Они поужинали вдвоем на скрипучей дощатой терраске, которую Чалдонов все лето собирался утеплить, да так и не поймал мастера трезвым, ты уж сама поговори с ним, Маруся, тебя он послушает, а то время к осени, вон уж, и теперь холодает, нет, и слышать не хочу, не хватает еще, чтобы ты простудилась. Он принес жене пуховый платок, пожилой, переживший вместе с ними столько всего, что почти одушевленный, и Маруся благодарно укуталась, прижалась щекой к плечу мужа, и они еще долго-долго сидели и разговаривали ни о чем, о том, что жалко, что Лесика нету все лето, что пирог в этот раз поднялся куда лучше, чем в прошлый, а все потому, что не надо выдумывать, сказано — два яйца, так и надо класть два, а не четыре, что в сентябре можно будет начинать квасить капусту — ты только подумай, в Москве в сентябре еще в босоножках ходят, а тут — почитай, что зима.
Ты не скучаешь по Москве?
Нет, я с тобой никогда ни о чем не скучаю.

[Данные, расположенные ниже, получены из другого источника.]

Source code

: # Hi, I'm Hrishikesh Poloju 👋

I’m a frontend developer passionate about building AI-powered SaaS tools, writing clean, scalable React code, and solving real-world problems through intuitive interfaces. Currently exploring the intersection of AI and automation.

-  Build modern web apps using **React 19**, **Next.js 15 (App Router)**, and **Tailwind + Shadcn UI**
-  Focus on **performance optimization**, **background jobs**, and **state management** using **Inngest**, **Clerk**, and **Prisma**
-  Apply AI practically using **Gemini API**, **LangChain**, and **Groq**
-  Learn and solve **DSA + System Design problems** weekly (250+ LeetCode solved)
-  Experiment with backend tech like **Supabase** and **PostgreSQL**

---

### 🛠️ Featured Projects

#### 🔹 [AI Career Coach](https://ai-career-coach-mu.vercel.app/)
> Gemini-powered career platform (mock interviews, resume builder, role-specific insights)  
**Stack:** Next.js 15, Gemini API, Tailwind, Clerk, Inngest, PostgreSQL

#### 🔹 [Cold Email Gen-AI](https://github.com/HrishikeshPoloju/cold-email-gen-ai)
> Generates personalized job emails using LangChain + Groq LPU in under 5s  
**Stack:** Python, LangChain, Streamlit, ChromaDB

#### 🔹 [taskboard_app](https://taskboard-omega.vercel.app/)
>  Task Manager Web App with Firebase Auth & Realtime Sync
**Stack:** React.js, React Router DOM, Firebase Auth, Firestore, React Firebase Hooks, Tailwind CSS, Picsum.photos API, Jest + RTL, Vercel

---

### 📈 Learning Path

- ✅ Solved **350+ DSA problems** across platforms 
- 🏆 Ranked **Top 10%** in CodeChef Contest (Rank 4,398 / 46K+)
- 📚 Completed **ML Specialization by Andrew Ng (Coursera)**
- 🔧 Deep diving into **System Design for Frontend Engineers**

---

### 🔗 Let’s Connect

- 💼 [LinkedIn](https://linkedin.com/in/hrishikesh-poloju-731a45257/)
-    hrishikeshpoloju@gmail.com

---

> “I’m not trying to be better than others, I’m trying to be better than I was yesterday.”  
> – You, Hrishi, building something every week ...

Мохнатые беззвучные бабочки залетали на терраску, привлеченные лакомым светом розового абажура, и с тихим лепестковым стуком падали на скатерть, опаленные, счастливые, потерявшие разум от боли и любви, а разговор все тек, не переставая, уютный, как мурчание кошки, пока наконец не закончился в маленьком самоваре кипяток и лиловатые летние энские сумерки не сгустились в непроницаемую, прохладную, полную деревенских звуков темноту.
Они на ощупь, чтобы не нарушить возней с электричеством драгоценную прелесть этого вечера, добрались до спальни и легли, обнявшись, как ложились все шестьдесят лет своего супружества, и не было не то что дня — минуты, когда бы Маруся пожалела, что рядом с ней именно этот человек.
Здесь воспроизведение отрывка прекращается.